To facilitate the various activities of this group leading up to the conference and after the conference, we decided to create an online collaborative workspace. There are several platforms like Basecamp, for example can serve this purpose but we decided to try and use Google sites for this purpose.
The required features were:
- Restricted access
- Members could upload links to useful websites
- Members could create a bibliography on this topic
- Discussion groups
- Shared calendar
- Collaborative authoring of documents
- Data collection form
We found that it was relatively easy to accomplish everything we wanted with minimal effort. The site was ready to be populated with content.
The Home Page of the Collaborative Workspace |
We learned a lot along the way:
- Google sites can be set up to have access restricted to invitees only
- It has a very intuitive WYSIWYG site creation interface
- You can have left side bar and horizontal navigation and bread-crumbs are built-in
- You can use a number of existing themes or create your own custom theme
- You create a "file cabinet" page that allows members to upload files
- You can create list pages that allows members to add items to lists. The columns of the lists can be customized easily - we used this to create the Bibliography and list of useful web sites.
- The collaborative authoring requires the use of Google docs. You can start a Google doc by adding a title of the document. You can then share this document with all the members giving them editing rights. You then insert the goggle doc into a page on Google sites. This displays the entire document on the Google site with a link at the bottom to open the document for editing. Clicking this link opens the document in Google docs. We used this to let members work together on the white paper.
- For the data collection you again use the spreadsheet function in Google docs. You create a form that connects to the spread sheet. Then you insert this form into a page on Google sites. If you want the embers to see the data collected by the form, you can publish the spreadsheet and insert it into a web page on the Google site.
Data Collection and Report using Embedded Google Spreadsheet |
- For the discussions groups, we used Google groups. Again we gave all members access to the group. Then we used a gadget from the library to insert the Google group discussion into a page on Google site. iE8 does not allow this due to a cross-site filter. Even after I disabled the filter and restarted IE it did not work. It works fine on other browsers (I tried Chrome, Firefox and Safari). A workaround would be to provide a hyperlink to the Google groups discussion page on Google sites, or take the RSS feed from the discussion group and insert it using a gadget into the Google sites page.

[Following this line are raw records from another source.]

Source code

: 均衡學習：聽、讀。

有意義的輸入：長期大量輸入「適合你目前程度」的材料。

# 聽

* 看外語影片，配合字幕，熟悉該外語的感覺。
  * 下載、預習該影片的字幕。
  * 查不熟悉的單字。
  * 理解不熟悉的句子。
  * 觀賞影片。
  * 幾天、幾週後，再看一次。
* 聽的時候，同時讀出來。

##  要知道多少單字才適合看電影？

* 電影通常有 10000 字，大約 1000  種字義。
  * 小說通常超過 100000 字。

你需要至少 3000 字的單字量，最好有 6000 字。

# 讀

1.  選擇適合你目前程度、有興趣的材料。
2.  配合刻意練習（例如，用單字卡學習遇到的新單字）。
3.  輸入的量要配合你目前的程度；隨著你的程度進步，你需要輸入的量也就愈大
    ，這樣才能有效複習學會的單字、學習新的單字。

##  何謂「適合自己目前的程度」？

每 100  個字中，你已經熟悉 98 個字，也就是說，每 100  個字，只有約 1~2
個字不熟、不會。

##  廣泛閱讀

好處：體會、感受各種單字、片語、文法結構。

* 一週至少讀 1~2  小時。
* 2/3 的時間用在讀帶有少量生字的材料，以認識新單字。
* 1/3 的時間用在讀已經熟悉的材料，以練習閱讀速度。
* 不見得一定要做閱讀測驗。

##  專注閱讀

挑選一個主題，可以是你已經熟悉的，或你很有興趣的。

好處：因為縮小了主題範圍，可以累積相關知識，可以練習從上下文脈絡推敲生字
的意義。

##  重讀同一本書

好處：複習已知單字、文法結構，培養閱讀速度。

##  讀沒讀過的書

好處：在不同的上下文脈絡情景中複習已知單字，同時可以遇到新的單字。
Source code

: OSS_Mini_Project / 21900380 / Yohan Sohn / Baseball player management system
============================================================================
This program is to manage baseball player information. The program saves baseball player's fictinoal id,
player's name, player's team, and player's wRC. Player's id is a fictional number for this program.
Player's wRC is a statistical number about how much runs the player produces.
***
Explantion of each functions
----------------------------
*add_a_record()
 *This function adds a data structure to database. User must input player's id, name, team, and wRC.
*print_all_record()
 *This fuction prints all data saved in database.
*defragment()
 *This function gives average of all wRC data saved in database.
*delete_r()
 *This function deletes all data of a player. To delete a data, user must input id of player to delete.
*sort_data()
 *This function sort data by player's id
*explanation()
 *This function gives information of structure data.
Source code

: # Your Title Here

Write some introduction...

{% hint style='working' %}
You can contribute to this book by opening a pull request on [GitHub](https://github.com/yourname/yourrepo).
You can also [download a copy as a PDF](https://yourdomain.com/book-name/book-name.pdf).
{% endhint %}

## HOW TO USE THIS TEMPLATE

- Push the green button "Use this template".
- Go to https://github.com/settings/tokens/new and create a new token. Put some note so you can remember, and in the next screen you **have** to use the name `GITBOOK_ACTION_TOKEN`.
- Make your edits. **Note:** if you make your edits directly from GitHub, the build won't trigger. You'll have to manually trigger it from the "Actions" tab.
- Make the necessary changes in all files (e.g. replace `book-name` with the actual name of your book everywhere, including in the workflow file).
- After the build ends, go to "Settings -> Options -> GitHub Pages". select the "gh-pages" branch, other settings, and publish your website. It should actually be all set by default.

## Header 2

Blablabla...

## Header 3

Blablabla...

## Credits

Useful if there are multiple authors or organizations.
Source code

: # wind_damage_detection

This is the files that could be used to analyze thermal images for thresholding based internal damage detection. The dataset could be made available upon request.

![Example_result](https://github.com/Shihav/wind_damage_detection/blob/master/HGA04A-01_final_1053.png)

This last method will provide a read only view of the discussions, but members would have to go to the group itself to participate fin he discussion.
Discussion Groups using Embedded Google Groups |
Once we did all this, we were ready to go. The whole effort took us <10 hours of work to be up and running. It was a great experience. Aimee who worked with me on this project was so enamored with Google sites that she is going to create something like this for one of her daughter's projects. Google has provided a very versatile set of tools that can be mixed and matched to create very functional collaborative web spaces. With the recent Google decision not to allow uploading of files on Google Groups, this ability to integrate Google Sites with Google Groups becomes more important.